Task requirements: Leaving pictures aside, restate exactly the lines of the data below, from the first one through the line that contains "it is more important".

Extracted entries:
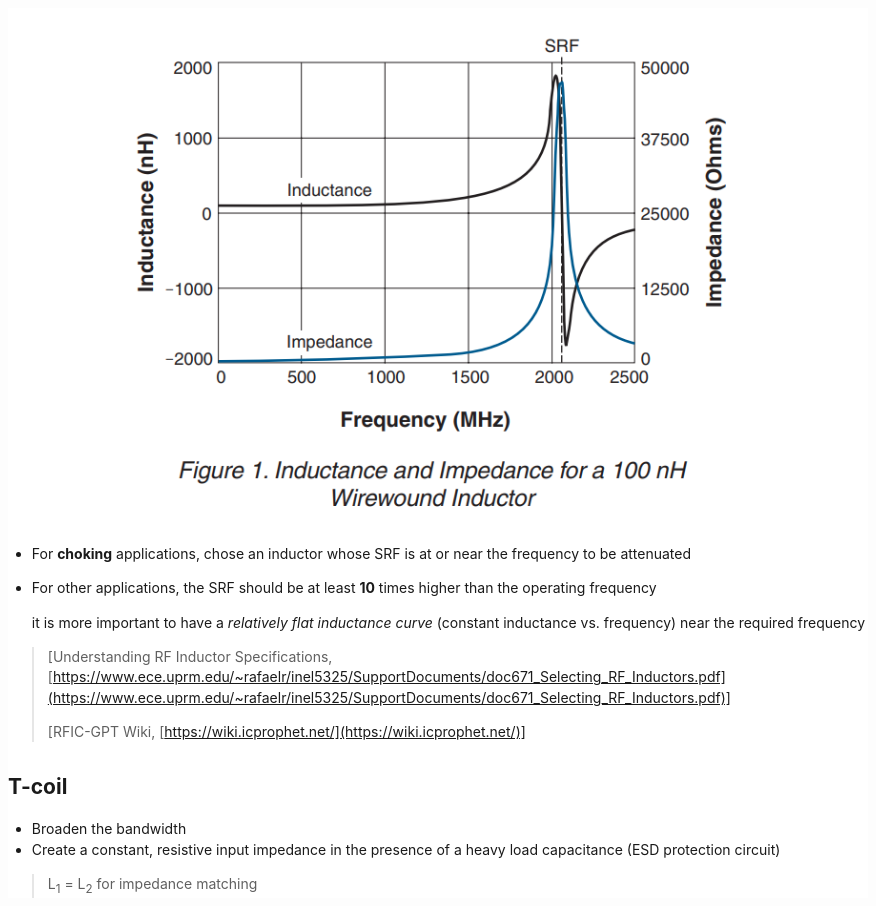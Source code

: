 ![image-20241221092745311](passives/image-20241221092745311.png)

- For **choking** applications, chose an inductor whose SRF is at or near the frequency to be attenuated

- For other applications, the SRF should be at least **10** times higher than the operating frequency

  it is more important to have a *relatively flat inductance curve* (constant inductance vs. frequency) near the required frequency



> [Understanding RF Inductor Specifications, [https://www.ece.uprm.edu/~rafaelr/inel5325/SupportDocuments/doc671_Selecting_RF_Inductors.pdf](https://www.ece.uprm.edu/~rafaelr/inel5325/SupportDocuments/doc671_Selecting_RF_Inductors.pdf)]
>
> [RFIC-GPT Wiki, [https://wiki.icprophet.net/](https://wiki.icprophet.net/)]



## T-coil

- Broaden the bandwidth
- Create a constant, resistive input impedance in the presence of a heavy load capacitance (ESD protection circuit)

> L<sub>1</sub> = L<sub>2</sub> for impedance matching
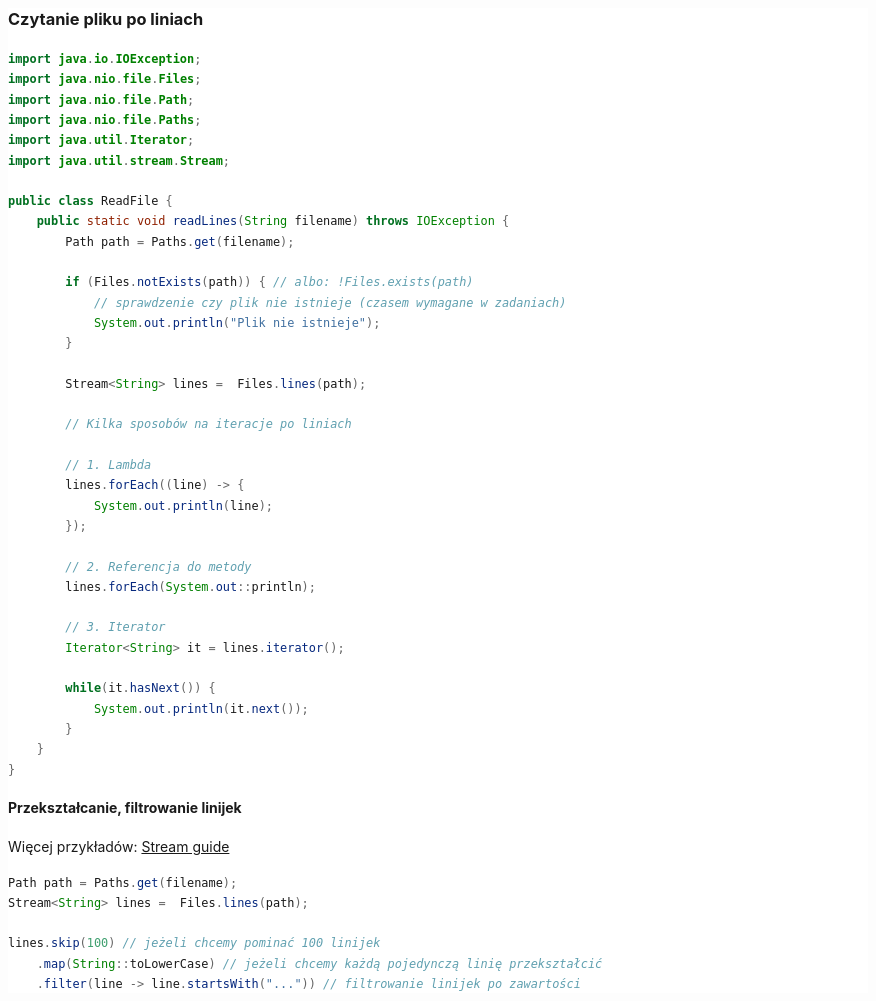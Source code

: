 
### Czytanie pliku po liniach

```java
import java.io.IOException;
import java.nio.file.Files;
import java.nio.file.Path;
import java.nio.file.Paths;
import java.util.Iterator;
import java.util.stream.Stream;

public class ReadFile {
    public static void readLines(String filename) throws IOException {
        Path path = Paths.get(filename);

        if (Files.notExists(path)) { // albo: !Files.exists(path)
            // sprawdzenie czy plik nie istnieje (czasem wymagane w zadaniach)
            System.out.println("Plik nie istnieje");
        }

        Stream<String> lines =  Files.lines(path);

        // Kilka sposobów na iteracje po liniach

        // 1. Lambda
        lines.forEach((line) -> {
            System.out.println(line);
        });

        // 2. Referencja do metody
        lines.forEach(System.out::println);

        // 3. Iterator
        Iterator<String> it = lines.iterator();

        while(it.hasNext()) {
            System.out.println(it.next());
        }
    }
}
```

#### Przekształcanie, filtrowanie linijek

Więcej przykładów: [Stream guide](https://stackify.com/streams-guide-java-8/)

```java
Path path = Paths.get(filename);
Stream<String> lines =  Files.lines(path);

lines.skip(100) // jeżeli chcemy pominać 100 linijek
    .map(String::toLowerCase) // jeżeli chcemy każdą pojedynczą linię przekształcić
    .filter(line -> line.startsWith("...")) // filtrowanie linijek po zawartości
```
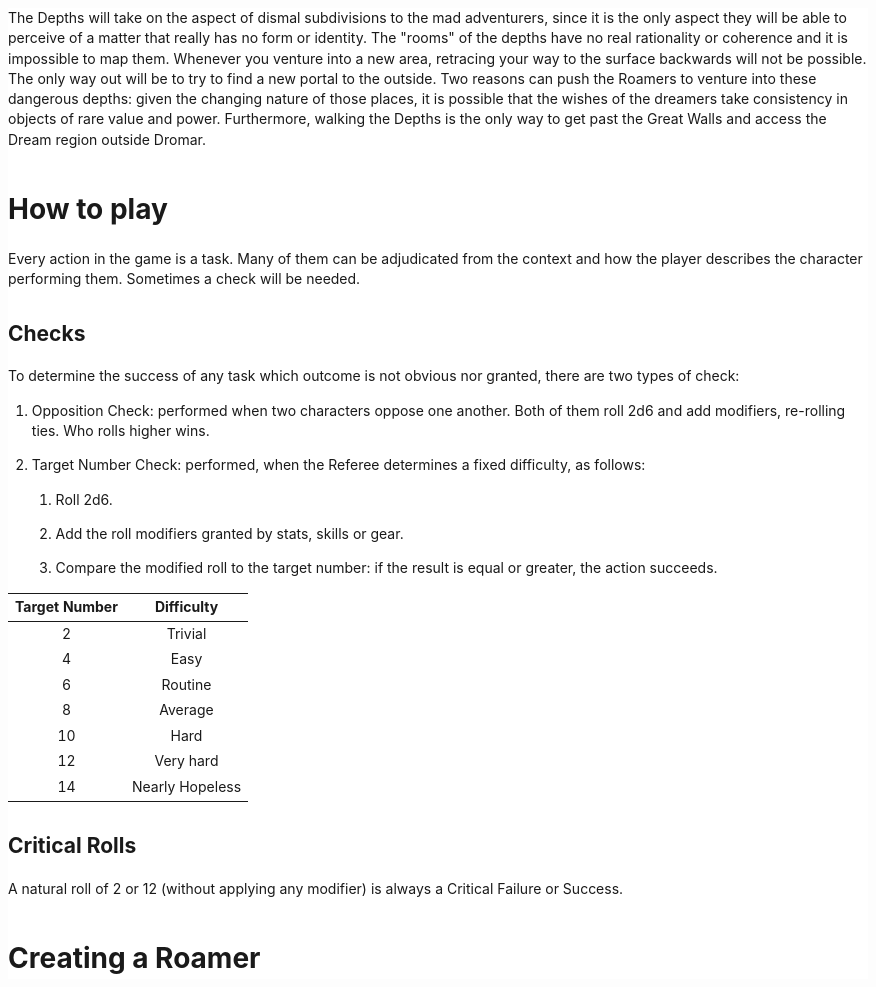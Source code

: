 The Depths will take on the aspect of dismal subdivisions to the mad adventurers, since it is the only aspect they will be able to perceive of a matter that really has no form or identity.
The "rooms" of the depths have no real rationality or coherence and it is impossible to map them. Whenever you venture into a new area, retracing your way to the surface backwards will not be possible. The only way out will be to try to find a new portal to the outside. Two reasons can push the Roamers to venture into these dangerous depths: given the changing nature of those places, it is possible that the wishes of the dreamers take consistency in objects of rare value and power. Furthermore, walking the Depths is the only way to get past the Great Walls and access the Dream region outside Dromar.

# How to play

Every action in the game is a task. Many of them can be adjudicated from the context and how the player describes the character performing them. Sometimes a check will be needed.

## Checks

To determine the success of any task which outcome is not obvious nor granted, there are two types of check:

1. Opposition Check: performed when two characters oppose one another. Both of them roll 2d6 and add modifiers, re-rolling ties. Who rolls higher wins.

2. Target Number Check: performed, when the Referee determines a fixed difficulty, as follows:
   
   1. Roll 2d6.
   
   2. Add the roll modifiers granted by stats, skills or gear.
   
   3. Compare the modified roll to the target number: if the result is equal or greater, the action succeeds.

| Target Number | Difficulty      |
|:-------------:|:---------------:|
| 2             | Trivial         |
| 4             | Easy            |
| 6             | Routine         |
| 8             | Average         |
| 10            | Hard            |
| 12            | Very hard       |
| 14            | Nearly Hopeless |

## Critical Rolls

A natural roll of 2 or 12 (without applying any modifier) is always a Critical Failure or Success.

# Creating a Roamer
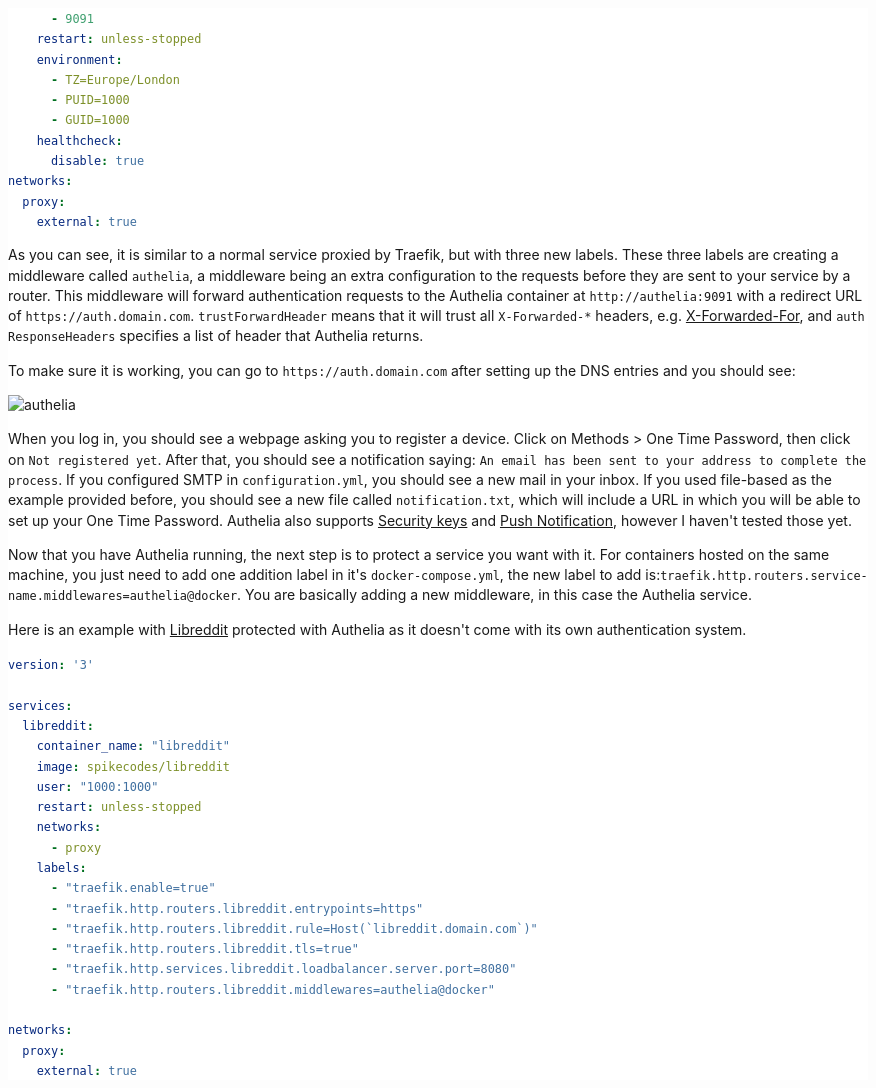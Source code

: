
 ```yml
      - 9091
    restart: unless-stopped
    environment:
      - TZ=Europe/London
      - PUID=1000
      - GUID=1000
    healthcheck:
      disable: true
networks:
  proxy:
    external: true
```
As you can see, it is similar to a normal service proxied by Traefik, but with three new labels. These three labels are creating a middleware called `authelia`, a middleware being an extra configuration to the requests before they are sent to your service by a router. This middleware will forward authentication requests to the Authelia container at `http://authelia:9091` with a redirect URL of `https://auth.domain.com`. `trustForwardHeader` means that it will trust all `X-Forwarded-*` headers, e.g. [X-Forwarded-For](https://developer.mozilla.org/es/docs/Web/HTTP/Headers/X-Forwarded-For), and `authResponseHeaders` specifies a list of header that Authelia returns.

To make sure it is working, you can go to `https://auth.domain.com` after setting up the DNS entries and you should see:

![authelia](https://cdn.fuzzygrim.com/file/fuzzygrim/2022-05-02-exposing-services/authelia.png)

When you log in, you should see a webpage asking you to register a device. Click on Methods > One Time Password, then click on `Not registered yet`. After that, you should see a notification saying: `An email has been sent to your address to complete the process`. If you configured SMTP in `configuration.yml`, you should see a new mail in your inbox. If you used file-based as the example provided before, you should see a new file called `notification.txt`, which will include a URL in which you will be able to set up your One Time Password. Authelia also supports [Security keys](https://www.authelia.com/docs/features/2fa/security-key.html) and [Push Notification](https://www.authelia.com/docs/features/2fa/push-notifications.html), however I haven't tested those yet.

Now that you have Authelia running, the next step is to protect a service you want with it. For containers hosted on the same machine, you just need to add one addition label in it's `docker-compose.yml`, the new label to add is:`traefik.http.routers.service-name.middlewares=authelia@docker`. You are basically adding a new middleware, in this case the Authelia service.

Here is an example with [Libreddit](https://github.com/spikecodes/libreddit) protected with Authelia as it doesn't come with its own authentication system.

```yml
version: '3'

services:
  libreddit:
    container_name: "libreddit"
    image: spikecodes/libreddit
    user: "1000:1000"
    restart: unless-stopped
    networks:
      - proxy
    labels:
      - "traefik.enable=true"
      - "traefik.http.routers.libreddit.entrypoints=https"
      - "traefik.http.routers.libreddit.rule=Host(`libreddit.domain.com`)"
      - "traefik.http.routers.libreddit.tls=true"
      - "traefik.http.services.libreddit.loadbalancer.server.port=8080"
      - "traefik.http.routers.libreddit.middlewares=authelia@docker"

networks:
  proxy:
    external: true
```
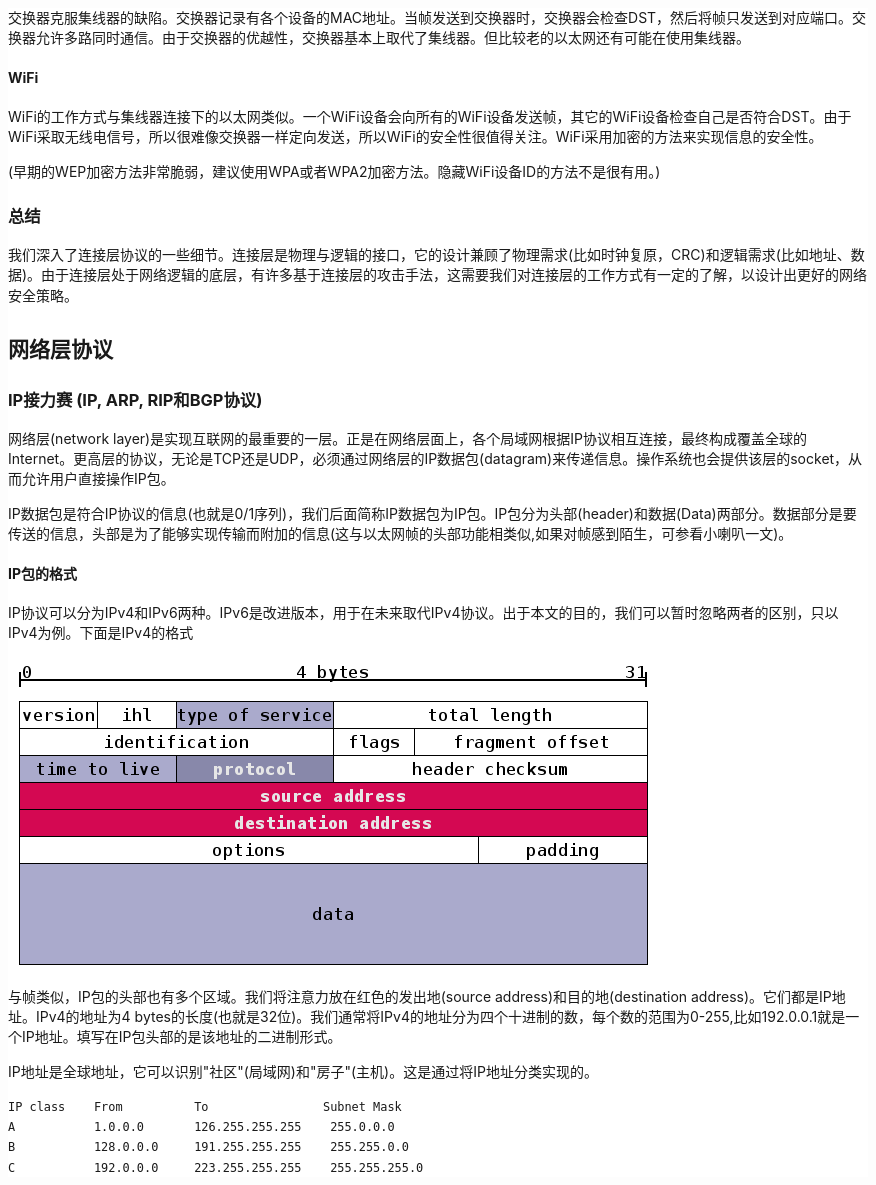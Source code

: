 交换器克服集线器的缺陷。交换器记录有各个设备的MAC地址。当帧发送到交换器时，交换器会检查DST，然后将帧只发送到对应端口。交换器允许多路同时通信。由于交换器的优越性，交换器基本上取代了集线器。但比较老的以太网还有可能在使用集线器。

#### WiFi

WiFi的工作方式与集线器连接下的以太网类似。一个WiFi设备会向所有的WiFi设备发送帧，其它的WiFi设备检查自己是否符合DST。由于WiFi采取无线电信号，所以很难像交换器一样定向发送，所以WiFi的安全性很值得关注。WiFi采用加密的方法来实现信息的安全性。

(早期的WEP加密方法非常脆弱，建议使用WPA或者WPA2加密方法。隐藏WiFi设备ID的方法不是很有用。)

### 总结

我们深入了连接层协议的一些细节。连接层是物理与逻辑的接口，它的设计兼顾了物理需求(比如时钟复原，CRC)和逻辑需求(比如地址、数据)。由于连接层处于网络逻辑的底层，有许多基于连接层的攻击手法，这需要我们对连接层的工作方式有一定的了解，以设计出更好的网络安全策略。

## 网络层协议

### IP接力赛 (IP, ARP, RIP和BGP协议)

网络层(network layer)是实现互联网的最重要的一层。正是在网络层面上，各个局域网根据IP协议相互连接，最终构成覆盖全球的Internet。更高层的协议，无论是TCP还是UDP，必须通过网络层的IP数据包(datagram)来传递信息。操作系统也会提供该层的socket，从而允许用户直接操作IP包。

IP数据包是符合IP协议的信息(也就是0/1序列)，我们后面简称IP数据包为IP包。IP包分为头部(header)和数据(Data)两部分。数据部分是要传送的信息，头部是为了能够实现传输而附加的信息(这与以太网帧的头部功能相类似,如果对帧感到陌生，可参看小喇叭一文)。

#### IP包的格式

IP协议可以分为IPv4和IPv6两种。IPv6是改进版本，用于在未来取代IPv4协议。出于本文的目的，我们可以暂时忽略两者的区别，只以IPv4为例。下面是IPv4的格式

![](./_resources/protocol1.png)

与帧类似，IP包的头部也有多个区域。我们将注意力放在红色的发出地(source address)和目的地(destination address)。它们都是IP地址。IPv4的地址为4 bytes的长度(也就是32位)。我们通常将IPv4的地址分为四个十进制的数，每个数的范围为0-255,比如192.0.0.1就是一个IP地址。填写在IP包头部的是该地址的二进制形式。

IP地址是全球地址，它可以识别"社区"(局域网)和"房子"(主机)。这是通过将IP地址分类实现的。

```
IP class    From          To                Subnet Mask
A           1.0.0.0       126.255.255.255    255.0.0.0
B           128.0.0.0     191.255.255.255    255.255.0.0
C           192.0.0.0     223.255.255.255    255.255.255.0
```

Answer space:
Source code

: ![image-20241221092745311](passives/image-20241221092745311.png)

- For **choking** applications, chose an inductor whose SRF is at or near the frequency to be attenuated

- For other applications, the SRF should be at least **10** times higher than the operating frequency

  it is more important to have a *relatively flat inductance curve* (constant inductance vs. frequency) near the required frequency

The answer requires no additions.